● Task directions
Copy out the records that appear below, exactly as each one reads.
------ Data excerpts ------
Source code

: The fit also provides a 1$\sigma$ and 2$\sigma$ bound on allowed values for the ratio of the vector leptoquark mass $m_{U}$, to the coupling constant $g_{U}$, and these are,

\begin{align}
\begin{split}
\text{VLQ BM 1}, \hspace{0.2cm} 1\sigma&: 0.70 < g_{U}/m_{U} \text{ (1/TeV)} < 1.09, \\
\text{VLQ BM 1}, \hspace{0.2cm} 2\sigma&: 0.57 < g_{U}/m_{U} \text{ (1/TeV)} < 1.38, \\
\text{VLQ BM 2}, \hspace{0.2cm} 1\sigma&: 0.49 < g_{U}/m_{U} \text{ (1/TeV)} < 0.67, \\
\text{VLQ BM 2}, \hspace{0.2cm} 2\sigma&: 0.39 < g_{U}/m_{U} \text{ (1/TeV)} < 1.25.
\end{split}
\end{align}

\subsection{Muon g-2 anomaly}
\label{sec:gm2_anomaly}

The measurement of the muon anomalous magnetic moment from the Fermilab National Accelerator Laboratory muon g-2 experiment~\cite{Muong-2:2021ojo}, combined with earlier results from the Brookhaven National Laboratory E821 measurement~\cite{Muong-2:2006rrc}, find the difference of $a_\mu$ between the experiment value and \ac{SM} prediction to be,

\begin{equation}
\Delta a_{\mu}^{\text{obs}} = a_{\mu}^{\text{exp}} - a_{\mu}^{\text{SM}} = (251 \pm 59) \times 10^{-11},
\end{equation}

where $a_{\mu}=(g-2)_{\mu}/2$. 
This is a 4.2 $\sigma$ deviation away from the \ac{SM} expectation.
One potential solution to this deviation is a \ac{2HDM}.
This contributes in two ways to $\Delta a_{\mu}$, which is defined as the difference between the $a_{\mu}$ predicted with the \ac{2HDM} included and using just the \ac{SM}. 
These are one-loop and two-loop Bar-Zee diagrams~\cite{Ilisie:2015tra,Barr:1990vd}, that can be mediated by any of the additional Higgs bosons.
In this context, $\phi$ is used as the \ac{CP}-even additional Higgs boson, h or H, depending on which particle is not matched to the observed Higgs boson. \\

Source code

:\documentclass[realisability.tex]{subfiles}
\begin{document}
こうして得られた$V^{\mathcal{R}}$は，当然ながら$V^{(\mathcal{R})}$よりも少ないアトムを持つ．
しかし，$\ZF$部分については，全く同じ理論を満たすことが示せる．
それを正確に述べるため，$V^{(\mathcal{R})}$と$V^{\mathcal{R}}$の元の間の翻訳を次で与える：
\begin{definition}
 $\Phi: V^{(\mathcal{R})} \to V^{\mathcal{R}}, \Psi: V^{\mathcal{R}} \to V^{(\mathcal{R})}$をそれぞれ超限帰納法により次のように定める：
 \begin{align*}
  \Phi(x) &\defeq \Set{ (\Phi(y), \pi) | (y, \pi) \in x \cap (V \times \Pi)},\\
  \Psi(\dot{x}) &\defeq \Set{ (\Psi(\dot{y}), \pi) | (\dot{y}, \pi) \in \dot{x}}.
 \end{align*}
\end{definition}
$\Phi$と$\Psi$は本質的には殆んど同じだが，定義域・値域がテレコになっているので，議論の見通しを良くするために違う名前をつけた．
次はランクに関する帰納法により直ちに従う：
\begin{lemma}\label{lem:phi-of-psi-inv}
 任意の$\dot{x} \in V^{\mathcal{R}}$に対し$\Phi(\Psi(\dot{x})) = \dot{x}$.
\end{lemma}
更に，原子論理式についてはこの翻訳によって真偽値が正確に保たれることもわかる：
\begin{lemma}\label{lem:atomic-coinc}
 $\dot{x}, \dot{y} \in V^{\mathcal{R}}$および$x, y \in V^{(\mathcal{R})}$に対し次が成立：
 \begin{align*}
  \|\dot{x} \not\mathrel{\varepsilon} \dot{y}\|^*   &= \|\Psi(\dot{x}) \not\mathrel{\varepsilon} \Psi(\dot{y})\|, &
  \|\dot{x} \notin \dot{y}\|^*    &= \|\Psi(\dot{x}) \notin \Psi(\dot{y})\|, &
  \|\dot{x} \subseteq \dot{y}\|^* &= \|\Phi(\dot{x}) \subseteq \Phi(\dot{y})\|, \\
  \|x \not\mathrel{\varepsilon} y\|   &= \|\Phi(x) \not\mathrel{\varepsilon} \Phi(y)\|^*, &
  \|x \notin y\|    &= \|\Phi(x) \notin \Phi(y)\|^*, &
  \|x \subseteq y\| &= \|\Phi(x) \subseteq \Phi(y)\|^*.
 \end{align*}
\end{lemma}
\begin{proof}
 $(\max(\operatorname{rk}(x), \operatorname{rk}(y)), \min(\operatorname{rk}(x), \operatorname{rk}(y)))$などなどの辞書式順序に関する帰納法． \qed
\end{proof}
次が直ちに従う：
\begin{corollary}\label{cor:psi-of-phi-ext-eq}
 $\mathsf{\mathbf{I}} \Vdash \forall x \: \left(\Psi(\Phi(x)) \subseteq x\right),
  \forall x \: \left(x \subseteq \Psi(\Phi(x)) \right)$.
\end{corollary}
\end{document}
------
● Answer to the problem
Source code

: The fit also provides a 1$\sigma$ and 2$\sigma$ bound on allowed values for the ratio of the vector leptoquark mass $m_{U}$, to the coupling constant $g_{U}$, and these are,

\begin{align}
\begin{split}
\text{VLQ BM 1}, \hspace{0.2cm} 1\sigma&: 0.70 < g_{U}/m_{U} \text{ (1/TeV)} < 1.09, \\
\text{VLQ BM 1}, \hspace{0.2cm} 2\sigma&: 0.57 < g_{U}/m_{U} \text{ (1/TeV)} < 1.38, \\
\text{VLQ BM 2}, \hspace{0.2cm} 1\sigma&: 0.49 < g_{U}/m_{U} \text{ (1/TeV)} < 0.67, \\
\text{VLQ BM 2}, \hspace{0.2cm} 2\sigma&: 0.39 < g_{U}/m_{U} \text{ (1/TeV)} < 1.25.
\end{split}
\end{align}

\subsection{Muon g-2 anomaly}
\label{sec:gm2_anomaly}

The measurement of the muon anomalous magnetic moment from the Fermilab National Accelerator Laboratory muon g-2 experiment~\cite{Muong-2:2021ojo}, combined with earlier results from the Brookhaven National Laboratory E821 measurement~\cite{Muong-2:2006rrc}, find the difference of $a_\mu$ between the experiment value and \ac{SM} prediction to be,

\begin{equation}
\Delta a_{\mu}^{\text{obs}} = a_{\mu}^{\text{exp}} - a_{\mu}^{\text{SM}} = (251 \pm 59) \times 10^{-11},
\end{equation}

where $a_{\mu}=(g-2)_{\mu}/2$. 
This is a 4.2 $\sigma$ deviation away from the \ac{SM} expectation.
One potential solution to this deviation is a \ac{2HDM}.
This contributes in two ways to $\Delta a_{\mu}$, which is defined as the difference between the $a_{\mu}$ predicted with the \ac{2HDM} included and using just the \ac{SM}. 
These are one-loop and two-loop Bar-Zee diagrams~\cite{Ilisie:2015tra,Barr:1990vd}, that can be mediated by any of the additional Higgs bosons.
In this context, $\phi$ is used as the \ac{CP}-even additional Higgs boson, h or H, depending on which particle is not matched to the observed Higgs boson. \\

Source code

:\documentclass[realisability.tex]{subfiles}
\begin{document}
こうして得られた$V^{\mathcal{R}}$は，当然ながら$V^{(\mathcal{R})}$よりも少ないアトムを持つ．
しかし，$\ZF$部分については，全く同じ理論を満たすことが示せる．
それを正確に述べるため，$V^{(\mathcal{R})}$と$V^{\mathcal{R}}$の元の間の翻訳を次で与える：
\begin{definition}
 $\Phi: V^{(\mathcal{R})} \to V^{\mathcal{R}}, \Psi: V^{\mathcal{R}} \to V^{(\mathcal{R})}$をそれぞれ超限帰納法により次のように定める：
 \begin{align*}
  \Phi(x) &\defeq \Set{ (\Phi(y), \pi) | (y, \pi) \in x \cap (V \times \Pi)},\\
  \Psi(\dot{x}) &\defeq \Set{ (\Psi(\dot{y}), \pi) | (\dot{y}, \pi) \in \dot{x}}.
 \end{align*}
\end{definition}
$\Phi$と$\Psi$は本質的には殆んど同じだが，定義域・値域がテレコになっているので，議論の見通しを良くするために違う名前をつけた．
次はランクに関する帰納法により直ちに従う：
\begin{lemma}\label{lem:phi-of-psi-inv}
 任意の$\dot{x} \in V^{\mathcal{R}}$に対し$\Phi(\Psi(\dot{x})) = \dot{x}$.
\end{lemma}
更に，原子論理式についてはこの翻訳によって真偽値が正確に保たれることもわかる：
\begin{lemma}\label{lem:atomic-coinc}
 $\dot{x}, \dot{y} \in V^{\mathcal{R}}$および$x, y \in V^{(\mathcal{R})}$に対し次が成立：
 \begin{align*}
  \|\dot{x} \not\mathrel{\varepsilon} \dot{y}\|^*   &= \|\Psi(\dot{x}) \not\mathrel{\varepsilon} \Psi(\dot{y})\|, &
  \|\dot{x} \notin \dot{y}\|^*    &= \|\Psi(\dot{x}) \notin \Psi(\dot{y})\|, &
  \|\dot{x} \subseteq \dot{y}\|^* &= \|\Phi(\dot{x}) \subseteq \Phi(\dot{y})\|, \\
  \|x \not\mathrel{\varepsilon} y\|   &= \|\Phi(x) \not\mathrel{\varepsilon} \Phi(y)\|^*, &
  \|x \notin y\|    &= \|\Phi(x) \notin \Phi(y)\|^*, &
  \|x \subseteq y\| &= \|\Phi(x) \subseteq \Phi(y)\|^*.
 \end{align*}
\end{lemma}
\begin{proof}
 $(\max(\operatorname{rk}(x), \operatorname{rk}(y)), \min(\operatorname{rk}(x), \operatorname{rk}(y)))$などなどの辞書式順序に関する帰納法． \qed
\end{proof}
次が直ちに従う：
\begin{corollary}\label{cor:psi-of-phi-ext-eq}
 $\mathsf{\mathbf{I}} \Vdash \forall x \: \left(\Psi(\Phi(x)) \subseteq x\right),
  \forall x \: \left(x \subseteq \Psi(\Phi(x)) \right)$.
\end{corollary}
\end{document}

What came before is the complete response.